The Usability Engineering class works with local nonprofit organizations to design and implement websites for their organization. This involves working with their clients, determining their organization needs and goals, then designing a website to meet those goals. This year their clients are the Berks History Center and the Lions Club. They will present the websites on Wednesday, May 7, 2014, from 4:00–5:50 in room 206 of the Gaige Technology and Business Innovation Building.
Bill Bowers, Senior Lecturer in IST, teaches both courses. He solicits potential clients from Penn State Berks faculty and staff. He also promotes the projects to potential clients that he meets in the community. Then, he compiles the list of potential clients and provides them to the students, who are also free to recommend or solicit clients. The project teams vote and select their clients.
The Integration and Problem Solving class is the senior capstone course for both IST and Security Risk & Analysis. Most of the students in this class will be graduating this semester. The Usability Engineering class is also composed mostly of students graduating this semester.
According to Bowers, these projects have a number of positive aspects as learning experiences, and also foster a sense of community among students.
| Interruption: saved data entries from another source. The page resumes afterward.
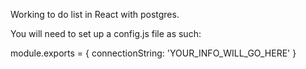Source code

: Working to do list in React with postgres.

You will need to set up a config.js file as such:

module.exports = {
  connectionString: 'YOUR_INFO_WILL_GO_HERE'
}
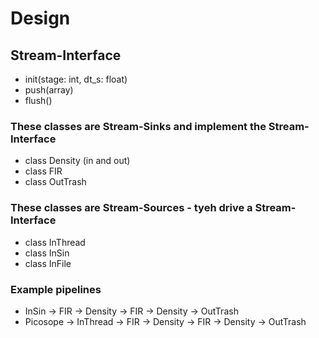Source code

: # Design

## Stream-Interface

- init(stage: int, dt_s: float)
- push(array)
- flush()

### These classes are Stream-Sinks and implement the Stream-Interface

- class Density (in and out)
- class FIR
- class OutTrash

### These classes are Stream-Sources - tyeh drive a Stream-Interface

- class InThread
- class InSin
- class InFile

### Example pipelines

- InSin -> FIR -> Density -> FIR -> Density -> OutTrash
- Picosope -> InThread -> FIR -> Density -> FIR -> Density -> OutTrash
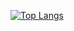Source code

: 
[![Top Langs](https://github-readme-stats.vercel.app/api/top-langs/?username=DennKK&layout=donut)](https://github.com/anuraghazra/github-readme-stats)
“Our students gain significant experience working with actual clients on real-world projects,” explains Bowers. “The projects frequently take unexpected twists and turns, requiring them to adapt and change course to meet their client's needs. Working with actual clients requires interpersonal skills and an understanding of the competing priorities, goals, and deadlines that affect their project.”
“Students are also working with clients that, in all likelihood, have little or no budget for implementation. They are also unlikely to have full-time IT support and may have mostly part-time, unpaid volunteers on their staff. Our students may be expected to do quite a bit, with only very limited resources.”